▶ _Your task_
Pull out every line below holding the word "transformers".

▶ _Exercise materials_

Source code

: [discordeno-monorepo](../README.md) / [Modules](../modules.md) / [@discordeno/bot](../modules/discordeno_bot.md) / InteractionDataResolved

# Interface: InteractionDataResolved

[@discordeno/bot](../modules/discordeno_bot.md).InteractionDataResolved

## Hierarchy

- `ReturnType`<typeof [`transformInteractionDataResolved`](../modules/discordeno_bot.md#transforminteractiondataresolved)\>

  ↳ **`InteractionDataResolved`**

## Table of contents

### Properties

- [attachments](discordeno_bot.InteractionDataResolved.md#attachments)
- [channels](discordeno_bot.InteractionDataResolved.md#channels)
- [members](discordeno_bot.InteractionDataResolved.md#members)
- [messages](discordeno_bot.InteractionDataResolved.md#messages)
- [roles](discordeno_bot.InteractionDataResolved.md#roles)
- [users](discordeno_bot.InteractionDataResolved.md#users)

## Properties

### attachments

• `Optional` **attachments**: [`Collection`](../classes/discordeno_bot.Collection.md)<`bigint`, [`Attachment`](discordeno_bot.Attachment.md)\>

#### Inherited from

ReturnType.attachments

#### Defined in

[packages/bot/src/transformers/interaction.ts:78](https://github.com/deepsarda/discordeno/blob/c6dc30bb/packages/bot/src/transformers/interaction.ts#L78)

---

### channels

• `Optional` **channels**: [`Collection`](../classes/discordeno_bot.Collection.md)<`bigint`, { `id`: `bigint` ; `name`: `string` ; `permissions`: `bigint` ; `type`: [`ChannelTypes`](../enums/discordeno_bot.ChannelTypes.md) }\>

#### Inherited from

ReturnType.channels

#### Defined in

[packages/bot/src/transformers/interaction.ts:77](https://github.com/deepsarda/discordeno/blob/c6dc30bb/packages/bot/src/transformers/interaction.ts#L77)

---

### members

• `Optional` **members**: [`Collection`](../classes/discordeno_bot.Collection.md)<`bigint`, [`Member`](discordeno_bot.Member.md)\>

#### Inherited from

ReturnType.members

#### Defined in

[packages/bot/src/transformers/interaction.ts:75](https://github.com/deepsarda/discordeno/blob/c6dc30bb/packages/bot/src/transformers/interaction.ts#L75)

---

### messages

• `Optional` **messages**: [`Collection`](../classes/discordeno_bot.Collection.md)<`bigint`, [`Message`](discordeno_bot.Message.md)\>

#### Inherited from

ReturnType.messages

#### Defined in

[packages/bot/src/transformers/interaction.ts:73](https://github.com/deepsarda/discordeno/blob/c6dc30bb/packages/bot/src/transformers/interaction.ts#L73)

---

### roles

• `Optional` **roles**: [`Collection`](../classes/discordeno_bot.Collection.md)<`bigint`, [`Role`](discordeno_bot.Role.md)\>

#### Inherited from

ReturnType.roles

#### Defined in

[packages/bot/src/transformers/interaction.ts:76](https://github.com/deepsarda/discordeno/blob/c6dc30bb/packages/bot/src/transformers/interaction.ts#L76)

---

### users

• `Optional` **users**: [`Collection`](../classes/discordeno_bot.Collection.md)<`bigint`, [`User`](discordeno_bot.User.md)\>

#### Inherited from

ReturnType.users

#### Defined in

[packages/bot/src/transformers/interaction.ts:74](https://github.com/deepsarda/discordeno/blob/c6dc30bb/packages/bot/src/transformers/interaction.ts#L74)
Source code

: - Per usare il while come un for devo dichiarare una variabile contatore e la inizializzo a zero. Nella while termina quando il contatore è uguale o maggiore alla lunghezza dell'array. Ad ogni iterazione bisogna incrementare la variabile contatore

▶ _Expected output_
[packages/bot/src/transformers/interaction.ts:78](https://github.com/deepsarda/discordeno/blob/c6dc30bb/packages/bot/src/transformers/interaction.ts#L78)
[packages/bot/src/transformers/interaction.ts:77](https://github.com/deepsarda/discordeno/blob/c6dc30bb/packages/bot/src/transformers/interaction.ts#L77)
[packages/bot/src/transformers/interaction.ts:75](https://github.com/deepsarda/discordeno/blob/c6dc30bb/packages/bot/src/transformers/interaction.ts#L75)
[packages/bot/src/transformers/interaction.ts:73](https://github.com/deepsarda/discordeno/blob/c6dc30bb/packages/bot/src/transformers/interaction.ts#L73)
[packages/bot/src/transformers/interaction.ts:76](https://github.com/deepsarda/discordeno/blob/c6dc30bb/packages/bot/src/transformers/interaction.ts#L76)
[packages/bot/src/transformers/interaction.ts:74](https://github.com/deepsarda/discordeno/blob/c6dc30bb/packages/bot/src/transformers/interaction.ts#L74)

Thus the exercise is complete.